Understanding captions in biomedical publications

  • Authors:
  • William W. Cohen;Richard Wang;Robert F. Murphy

  • Affiliations:
  • Carnegie Mellon University, Pittsburgh, PA;Carnegie Mellon University, Pittsburgh, PA;Carnegie Mellon University, Pittsburgh, PA

  • Venue:
  • Proceedings of the ninth ACM SIGKDD international conference on Knowledge discovery and data mining
  • Year:
  • 2003

Quantified Score

Hi-index 0.00

Visualization

Abstract

From the standpoint of the automated extraction of scientific knowledge, an important but little-studied part of scientific publications are the figures and accompanying captions.
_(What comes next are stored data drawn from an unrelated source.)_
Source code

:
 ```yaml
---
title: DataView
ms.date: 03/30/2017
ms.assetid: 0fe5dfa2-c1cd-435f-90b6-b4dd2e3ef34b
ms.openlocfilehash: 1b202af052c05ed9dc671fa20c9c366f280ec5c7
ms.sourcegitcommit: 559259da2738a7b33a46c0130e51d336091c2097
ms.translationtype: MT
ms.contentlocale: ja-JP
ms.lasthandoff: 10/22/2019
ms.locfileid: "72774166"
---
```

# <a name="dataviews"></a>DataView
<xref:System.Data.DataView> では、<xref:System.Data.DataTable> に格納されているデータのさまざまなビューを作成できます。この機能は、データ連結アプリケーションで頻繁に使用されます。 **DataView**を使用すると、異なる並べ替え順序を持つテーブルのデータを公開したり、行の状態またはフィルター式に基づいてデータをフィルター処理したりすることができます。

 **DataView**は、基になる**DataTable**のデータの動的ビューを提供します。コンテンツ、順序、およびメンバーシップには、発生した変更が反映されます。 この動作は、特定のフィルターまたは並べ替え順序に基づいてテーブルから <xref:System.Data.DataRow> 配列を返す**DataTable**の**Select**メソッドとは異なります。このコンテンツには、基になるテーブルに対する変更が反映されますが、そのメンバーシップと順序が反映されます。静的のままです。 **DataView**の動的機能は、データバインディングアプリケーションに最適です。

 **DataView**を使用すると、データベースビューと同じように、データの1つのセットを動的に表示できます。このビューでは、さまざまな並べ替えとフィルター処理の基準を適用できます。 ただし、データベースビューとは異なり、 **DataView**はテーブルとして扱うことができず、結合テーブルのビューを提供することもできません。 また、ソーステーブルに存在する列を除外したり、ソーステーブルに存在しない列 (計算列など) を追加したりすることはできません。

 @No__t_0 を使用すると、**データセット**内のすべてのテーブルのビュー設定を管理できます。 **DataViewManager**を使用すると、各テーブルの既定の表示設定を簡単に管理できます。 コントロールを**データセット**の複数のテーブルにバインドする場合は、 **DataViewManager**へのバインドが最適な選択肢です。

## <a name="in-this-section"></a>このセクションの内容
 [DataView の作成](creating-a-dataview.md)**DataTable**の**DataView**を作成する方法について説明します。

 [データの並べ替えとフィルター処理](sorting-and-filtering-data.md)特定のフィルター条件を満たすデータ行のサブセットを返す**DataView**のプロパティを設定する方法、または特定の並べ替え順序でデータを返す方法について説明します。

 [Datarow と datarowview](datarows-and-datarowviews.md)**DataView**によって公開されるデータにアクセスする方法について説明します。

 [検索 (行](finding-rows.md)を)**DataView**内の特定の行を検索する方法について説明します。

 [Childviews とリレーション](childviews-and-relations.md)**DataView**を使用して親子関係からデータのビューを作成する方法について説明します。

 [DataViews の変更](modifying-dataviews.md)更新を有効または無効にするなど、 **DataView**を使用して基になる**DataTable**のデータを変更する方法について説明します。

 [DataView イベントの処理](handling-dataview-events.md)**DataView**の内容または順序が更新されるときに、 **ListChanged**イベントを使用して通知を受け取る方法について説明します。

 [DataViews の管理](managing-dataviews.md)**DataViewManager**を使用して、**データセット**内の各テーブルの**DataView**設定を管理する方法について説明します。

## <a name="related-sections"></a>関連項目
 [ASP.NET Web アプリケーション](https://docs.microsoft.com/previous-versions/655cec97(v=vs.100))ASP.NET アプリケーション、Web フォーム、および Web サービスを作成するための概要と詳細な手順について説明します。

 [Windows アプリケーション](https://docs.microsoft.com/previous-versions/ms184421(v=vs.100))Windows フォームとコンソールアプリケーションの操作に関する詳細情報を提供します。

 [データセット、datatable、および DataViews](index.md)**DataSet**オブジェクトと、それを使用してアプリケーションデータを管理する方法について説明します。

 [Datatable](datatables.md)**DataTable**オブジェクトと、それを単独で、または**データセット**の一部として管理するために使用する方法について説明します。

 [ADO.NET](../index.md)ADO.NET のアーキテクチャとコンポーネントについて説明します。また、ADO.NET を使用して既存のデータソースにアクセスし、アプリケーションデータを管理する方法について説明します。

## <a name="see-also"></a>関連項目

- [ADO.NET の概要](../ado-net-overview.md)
Captions are dense in information, but also contain many extra-grammatical constructs, making them awkward to process with standard information extraction methods. We propose a scheme for "understanding" captions in biomedical publications by extracting and classifying "image pointers" (references to the accompanying image). We evaluate a number of automated methods for this task, including hand-coded methods, methods based on existing learning techniques, and methods based on novel learning techniques. The best of these methods leads to a usefully accurate tool for caption-understanding, with both recall and precision in excess of 94% on the most important single class in a combined extraction/classification task.